◆ Data for analysis
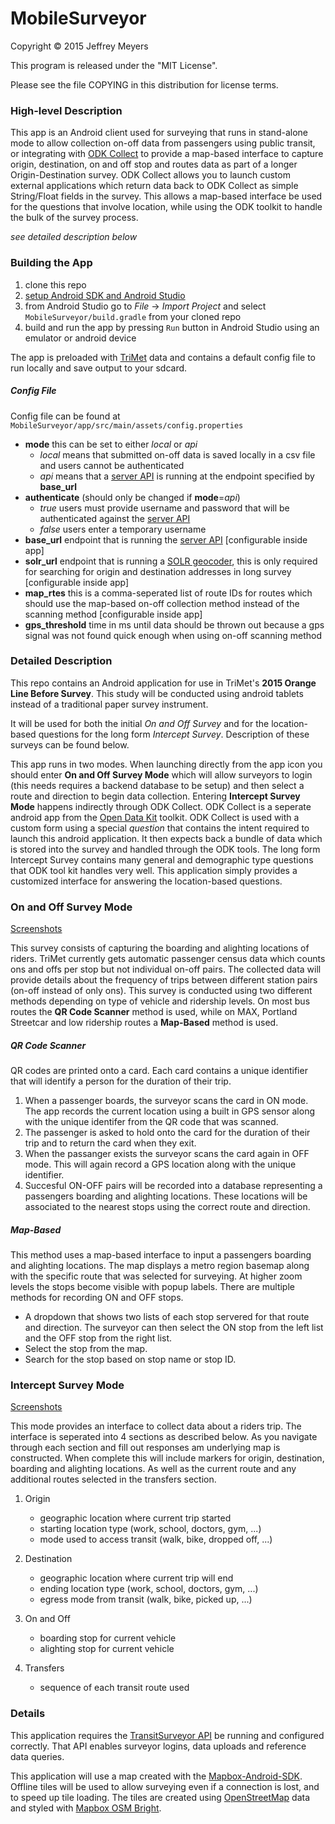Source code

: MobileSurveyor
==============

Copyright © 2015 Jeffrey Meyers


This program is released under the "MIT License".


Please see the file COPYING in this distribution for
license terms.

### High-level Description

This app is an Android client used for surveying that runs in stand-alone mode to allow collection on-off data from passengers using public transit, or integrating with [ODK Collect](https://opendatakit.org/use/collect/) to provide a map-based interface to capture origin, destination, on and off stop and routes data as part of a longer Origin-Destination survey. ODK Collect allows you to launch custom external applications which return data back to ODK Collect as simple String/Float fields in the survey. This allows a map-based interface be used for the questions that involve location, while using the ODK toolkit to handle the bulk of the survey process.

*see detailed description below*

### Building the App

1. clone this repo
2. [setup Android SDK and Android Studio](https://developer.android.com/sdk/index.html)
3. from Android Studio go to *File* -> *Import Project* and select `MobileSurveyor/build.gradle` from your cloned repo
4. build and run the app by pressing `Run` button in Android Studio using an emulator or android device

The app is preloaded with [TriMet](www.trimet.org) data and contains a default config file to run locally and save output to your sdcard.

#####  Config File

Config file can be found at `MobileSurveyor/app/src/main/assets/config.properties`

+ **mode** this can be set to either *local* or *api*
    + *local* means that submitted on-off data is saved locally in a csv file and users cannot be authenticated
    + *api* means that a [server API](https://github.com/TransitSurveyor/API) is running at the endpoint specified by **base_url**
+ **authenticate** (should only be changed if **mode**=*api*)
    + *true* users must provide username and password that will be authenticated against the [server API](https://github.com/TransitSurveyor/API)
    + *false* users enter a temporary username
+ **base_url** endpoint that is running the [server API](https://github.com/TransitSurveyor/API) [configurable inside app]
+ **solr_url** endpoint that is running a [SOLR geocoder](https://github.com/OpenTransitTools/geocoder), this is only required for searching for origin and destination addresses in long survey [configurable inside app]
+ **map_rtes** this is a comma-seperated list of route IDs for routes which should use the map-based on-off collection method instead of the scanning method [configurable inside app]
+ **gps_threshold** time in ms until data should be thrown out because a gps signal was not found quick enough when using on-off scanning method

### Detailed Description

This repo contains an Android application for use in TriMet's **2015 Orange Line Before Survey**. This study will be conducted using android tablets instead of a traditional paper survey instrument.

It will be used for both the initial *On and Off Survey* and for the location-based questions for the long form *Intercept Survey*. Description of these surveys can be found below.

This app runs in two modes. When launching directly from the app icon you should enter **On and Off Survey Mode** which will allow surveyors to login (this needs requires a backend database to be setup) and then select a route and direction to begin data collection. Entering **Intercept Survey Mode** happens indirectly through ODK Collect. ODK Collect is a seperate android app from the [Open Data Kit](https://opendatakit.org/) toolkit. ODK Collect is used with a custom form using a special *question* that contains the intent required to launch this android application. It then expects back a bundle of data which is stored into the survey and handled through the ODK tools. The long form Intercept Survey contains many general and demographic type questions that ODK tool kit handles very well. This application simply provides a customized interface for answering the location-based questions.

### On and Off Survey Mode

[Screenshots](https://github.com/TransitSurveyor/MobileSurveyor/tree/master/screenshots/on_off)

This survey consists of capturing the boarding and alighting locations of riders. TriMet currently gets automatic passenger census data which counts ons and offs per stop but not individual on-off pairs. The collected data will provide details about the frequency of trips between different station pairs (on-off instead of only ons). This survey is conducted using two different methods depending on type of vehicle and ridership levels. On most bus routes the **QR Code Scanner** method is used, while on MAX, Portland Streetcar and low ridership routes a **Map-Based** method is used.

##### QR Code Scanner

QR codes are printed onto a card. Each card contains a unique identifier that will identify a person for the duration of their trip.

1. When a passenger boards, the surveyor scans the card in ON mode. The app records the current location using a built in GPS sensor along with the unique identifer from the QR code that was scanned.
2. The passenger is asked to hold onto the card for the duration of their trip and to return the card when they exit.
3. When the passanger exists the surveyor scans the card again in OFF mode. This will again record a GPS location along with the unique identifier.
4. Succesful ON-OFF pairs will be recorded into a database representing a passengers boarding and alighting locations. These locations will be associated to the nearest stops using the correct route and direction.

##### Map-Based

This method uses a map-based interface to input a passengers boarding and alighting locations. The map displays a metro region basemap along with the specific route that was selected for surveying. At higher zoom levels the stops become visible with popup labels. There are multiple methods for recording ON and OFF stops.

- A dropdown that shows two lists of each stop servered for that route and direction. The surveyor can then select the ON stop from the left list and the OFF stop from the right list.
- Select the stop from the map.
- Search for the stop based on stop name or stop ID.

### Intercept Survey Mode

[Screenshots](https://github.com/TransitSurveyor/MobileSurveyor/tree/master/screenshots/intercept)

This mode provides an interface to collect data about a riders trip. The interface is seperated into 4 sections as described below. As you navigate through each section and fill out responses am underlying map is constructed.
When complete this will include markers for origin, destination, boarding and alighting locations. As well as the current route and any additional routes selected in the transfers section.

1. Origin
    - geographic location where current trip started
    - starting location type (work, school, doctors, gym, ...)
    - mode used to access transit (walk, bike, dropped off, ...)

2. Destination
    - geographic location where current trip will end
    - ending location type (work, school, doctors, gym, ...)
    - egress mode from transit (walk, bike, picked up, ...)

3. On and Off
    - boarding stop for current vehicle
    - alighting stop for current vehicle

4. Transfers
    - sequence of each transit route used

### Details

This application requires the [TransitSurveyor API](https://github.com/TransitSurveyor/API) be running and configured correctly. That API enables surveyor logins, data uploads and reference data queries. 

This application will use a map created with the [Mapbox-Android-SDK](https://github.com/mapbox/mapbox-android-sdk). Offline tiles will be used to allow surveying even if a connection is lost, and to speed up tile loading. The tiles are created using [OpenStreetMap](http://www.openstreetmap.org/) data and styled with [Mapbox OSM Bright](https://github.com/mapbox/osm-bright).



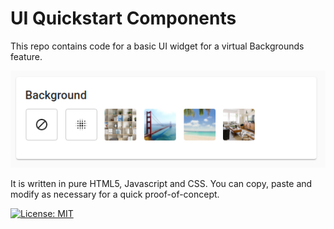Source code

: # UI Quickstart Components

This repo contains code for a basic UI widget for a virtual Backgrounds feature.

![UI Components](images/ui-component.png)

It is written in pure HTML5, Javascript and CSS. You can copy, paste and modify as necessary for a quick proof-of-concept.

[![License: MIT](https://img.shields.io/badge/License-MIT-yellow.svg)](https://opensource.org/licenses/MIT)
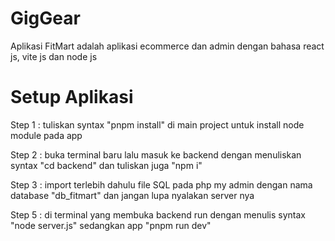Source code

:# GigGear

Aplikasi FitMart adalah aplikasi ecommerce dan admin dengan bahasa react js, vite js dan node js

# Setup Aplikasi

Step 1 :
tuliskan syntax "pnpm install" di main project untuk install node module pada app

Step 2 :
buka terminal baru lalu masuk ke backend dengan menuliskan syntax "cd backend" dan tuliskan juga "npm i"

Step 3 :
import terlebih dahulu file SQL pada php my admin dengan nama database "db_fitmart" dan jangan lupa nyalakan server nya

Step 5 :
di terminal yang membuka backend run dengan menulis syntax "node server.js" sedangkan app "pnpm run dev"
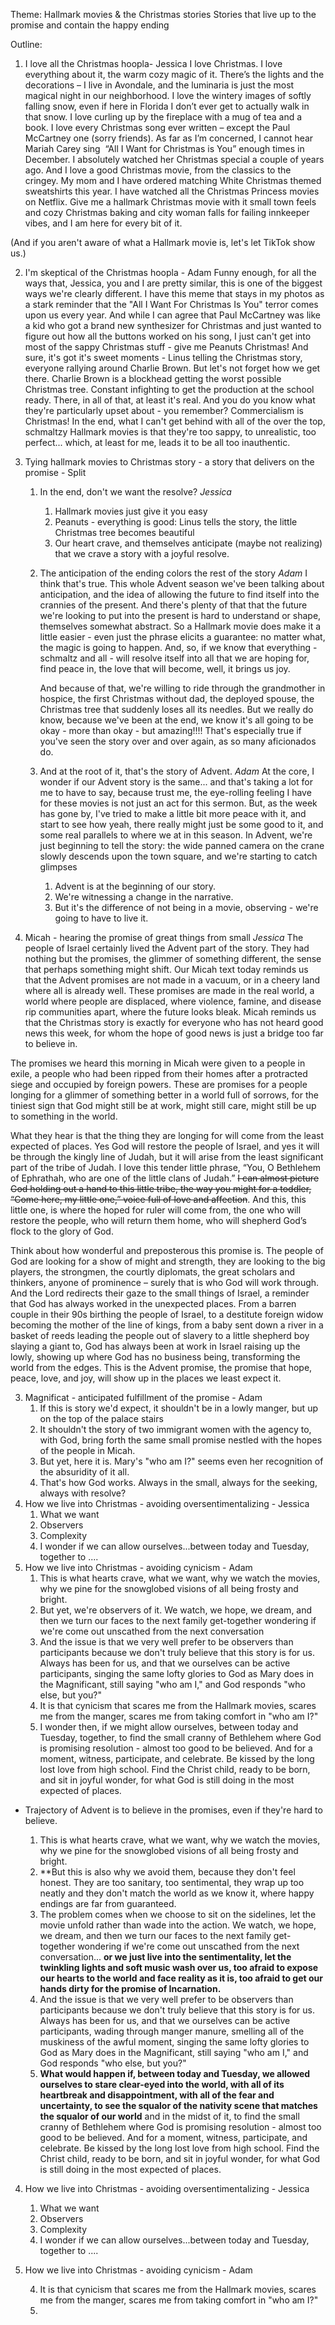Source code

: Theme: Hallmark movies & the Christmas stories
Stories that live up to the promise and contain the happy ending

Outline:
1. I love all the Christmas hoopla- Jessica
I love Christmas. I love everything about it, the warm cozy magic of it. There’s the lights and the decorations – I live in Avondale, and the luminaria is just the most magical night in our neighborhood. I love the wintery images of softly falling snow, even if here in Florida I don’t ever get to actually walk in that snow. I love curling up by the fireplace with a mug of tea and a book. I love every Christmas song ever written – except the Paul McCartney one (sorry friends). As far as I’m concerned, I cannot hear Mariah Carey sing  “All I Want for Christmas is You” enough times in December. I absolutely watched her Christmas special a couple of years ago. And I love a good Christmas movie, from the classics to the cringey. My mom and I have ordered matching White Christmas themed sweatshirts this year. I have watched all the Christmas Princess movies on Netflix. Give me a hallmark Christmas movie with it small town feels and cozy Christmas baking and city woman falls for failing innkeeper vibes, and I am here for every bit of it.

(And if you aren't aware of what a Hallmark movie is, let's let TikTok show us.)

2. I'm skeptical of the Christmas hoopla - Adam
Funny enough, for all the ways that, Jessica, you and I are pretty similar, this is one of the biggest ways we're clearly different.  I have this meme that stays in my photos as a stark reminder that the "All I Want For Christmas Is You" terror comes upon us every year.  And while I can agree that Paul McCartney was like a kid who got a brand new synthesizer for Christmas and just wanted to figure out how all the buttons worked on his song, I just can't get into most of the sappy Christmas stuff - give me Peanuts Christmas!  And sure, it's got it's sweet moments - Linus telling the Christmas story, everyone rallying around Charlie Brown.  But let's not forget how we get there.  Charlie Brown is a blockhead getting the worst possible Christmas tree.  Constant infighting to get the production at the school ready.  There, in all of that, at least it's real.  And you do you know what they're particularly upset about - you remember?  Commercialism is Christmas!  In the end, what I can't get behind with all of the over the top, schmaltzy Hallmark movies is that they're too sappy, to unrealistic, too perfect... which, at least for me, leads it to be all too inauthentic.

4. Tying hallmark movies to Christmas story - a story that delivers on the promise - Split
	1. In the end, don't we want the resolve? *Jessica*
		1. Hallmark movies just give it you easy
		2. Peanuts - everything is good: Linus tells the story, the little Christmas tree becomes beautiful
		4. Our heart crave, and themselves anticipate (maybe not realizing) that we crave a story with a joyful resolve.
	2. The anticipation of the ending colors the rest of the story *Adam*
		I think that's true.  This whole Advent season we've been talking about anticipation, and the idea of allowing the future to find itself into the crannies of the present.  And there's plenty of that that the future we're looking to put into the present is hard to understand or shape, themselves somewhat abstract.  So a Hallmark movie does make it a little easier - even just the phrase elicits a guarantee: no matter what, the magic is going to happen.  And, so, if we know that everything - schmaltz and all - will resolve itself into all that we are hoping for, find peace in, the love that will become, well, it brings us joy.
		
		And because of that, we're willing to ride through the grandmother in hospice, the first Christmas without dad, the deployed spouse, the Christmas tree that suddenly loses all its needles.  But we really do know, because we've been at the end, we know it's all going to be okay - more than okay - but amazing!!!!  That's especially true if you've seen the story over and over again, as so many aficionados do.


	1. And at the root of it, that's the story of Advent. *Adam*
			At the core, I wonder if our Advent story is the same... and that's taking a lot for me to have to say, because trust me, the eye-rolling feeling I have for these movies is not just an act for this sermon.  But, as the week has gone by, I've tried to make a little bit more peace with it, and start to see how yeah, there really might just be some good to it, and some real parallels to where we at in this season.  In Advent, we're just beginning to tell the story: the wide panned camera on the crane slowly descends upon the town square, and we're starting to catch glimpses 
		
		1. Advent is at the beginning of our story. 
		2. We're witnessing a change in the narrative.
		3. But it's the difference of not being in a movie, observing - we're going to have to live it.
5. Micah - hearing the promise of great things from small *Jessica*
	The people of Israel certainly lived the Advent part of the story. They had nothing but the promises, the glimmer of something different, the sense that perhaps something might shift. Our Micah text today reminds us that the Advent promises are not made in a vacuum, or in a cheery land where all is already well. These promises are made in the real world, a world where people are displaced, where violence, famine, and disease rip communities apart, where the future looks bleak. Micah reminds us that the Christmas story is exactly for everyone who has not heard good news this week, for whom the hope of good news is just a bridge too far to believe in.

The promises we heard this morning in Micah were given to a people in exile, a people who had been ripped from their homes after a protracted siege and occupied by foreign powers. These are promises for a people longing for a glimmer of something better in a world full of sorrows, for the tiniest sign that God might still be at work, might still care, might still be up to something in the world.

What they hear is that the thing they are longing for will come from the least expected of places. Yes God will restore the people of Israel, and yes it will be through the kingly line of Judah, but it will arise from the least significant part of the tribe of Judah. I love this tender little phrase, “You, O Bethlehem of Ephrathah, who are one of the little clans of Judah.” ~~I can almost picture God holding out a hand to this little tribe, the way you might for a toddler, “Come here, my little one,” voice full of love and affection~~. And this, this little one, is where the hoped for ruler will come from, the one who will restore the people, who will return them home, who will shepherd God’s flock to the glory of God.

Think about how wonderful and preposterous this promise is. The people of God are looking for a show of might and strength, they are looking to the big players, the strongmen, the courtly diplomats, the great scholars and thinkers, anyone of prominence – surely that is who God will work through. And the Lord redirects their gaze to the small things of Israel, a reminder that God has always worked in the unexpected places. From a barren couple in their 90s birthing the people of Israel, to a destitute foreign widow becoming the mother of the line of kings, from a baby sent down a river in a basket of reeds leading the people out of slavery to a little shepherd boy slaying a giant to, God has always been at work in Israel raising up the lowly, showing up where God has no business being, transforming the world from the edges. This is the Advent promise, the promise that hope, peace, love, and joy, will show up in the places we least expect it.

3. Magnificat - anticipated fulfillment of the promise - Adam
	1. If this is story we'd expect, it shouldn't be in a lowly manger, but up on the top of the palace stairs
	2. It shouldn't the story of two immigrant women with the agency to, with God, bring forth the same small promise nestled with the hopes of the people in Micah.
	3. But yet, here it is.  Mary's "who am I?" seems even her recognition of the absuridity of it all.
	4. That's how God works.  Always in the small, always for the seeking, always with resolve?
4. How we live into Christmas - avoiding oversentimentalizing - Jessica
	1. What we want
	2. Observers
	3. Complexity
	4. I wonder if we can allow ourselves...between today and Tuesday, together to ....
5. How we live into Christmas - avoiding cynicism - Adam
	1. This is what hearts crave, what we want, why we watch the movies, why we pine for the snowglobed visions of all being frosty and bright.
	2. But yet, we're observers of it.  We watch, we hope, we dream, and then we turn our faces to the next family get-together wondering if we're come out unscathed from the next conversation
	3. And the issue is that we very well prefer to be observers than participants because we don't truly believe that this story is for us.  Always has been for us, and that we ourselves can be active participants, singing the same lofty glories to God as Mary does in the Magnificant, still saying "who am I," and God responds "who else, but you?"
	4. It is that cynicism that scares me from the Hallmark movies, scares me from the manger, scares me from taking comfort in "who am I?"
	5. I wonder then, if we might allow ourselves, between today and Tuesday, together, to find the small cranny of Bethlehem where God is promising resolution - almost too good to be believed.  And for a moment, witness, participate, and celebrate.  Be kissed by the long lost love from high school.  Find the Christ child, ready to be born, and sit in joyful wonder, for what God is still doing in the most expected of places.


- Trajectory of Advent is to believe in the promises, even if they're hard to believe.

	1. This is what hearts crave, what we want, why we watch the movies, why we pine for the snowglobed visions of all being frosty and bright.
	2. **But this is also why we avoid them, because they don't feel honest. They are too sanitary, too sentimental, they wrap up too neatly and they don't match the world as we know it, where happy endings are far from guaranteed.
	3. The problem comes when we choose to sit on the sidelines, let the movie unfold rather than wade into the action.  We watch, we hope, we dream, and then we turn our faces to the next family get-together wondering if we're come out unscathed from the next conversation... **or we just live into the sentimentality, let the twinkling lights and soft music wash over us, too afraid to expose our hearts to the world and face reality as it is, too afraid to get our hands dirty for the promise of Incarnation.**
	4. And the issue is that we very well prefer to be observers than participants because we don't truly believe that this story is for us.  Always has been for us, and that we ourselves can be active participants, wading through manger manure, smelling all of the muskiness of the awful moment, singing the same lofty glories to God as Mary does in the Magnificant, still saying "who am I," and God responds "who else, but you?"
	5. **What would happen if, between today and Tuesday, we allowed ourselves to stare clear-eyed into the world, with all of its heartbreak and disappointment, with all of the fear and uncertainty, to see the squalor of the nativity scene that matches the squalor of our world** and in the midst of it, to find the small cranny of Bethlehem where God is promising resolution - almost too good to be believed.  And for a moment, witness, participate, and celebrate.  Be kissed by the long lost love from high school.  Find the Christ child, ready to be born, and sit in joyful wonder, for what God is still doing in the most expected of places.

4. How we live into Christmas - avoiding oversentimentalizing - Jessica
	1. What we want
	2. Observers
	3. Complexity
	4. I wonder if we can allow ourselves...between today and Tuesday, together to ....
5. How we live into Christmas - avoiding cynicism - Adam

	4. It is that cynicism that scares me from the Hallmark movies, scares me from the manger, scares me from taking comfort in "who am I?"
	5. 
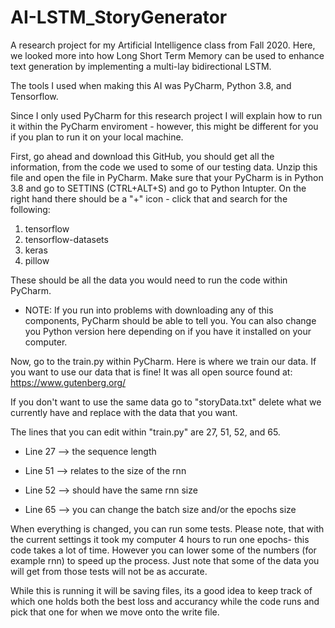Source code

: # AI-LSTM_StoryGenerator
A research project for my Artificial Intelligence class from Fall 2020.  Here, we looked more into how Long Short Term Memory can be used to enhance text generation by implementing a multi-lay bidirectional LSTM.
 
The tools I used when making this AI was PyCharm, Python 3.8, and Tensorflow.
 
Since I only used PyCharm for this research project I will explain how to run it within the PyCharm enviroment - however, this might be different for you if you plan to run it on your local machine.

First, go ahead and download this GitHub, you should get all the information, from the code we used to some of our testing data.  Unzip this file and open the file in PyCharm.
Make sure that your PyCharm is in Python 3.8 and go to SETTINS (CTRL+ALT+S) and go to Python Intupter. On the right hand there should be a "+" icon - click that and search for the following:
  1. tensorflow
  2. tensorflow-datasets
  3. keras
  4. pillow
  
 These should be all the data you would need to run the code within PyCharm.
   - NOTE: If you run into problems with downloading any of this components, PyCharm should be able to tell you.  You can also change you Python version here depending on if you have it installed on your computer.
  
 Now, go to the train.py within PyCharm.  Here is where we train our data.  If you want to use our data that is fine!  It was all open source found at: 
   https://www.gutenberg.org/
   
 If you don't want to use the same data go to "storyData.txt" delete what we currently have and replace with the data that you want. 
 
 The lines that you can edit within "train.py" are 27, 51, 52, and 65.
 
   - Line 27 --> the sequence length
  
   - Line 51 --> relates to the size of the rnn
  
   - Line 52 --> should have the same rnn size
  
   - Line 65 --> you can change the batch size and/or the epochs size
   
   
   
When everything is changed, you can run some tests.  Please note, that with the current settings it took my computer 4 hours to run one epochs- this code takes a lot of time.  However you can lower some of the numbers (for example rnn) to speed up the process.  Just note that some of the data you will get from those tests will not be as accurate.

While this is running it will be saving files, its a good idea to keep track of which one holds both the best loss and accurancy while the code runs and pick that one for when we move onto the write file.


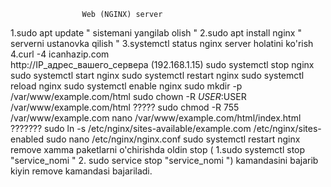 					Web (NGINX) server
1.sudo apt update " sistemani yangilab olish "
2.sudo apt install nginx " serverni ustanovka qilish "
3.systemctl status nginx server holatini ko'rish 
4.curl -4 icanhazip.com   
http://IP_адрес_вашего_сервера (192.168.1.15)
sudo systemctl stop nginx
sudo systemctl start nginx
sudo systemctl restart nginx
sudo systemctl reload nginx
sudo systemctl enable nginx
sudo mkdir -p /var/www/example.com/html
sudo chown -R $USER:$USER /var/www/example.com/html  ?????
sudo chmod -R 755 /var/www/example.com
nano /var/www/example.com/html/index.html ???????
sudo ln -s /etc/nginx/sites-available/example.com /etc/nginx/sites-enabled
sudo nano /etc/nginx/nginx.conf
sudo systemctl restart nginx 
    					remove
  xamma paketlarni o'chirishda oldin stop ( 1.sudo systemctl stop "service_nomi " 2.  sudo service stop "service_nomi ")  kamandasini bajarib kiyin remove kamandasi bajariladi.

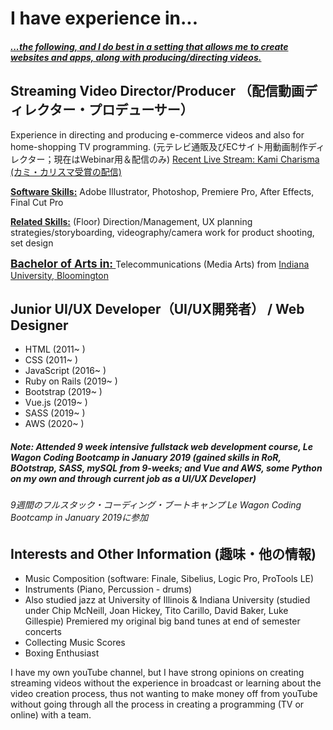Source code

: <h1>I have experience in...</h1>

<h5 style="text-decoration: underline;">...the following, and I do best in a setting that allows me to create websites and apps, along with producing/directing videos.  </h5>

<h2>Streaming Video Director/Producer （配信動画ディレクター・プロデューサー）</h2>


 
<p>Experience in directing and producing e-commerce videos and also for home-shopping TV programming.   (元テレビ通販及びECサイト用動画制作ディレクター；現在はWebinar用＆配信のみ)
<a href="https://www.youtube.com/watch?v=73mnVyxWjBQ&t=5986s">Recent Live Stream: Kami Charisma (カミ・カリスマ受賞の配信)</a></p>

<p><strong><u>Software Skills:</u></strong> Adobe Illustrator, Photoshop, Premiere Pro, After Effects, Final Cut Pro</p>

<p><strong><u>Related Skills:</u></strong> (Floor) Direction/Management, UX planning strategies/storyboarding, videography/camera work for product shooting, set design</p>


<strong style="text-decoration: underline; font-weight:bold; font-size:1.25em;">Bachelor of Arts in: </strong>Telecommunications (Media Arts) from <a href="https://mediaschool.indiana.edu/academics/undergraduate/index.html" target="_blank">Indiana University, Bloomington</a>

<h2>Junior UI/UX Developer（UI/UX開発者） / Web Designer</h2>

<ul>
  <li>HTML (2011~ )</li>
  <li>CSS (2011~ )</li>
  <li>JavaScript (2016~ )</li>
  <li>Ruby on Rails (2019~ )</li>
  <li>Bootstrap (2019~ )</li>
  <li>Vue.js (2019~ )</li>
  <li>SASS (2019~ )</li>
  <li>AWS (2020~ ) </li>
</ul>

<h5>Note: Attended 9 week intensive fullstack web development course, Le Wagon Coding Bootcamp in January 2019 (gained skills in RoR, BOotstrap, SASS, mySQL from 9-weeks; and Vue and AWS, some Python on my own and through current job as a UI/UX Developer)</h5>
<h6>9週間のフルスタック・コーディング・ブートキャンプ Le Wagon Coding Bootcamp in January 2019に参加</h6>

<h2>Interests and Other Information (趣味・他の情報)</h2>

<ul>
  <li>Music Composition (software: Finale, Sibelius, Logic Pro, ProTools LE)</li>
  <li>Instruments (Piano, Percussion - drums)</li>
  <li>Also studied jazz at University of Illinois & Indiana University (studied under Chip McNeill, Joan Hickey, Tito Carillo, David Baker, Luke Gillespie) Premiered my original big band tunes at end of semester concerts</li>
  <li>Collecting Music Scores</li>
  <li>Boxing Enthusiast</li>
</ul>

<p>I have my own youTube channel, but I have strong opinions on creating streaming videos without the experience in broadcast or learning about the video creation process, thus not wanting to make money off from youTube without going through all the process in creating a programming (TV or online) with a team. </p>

◆ Exercise objective
Copy out each line of the records that holds the string "restart".

◆ Expected answer
sudo systemctl restart nginx
sudo systemctl restart nginx 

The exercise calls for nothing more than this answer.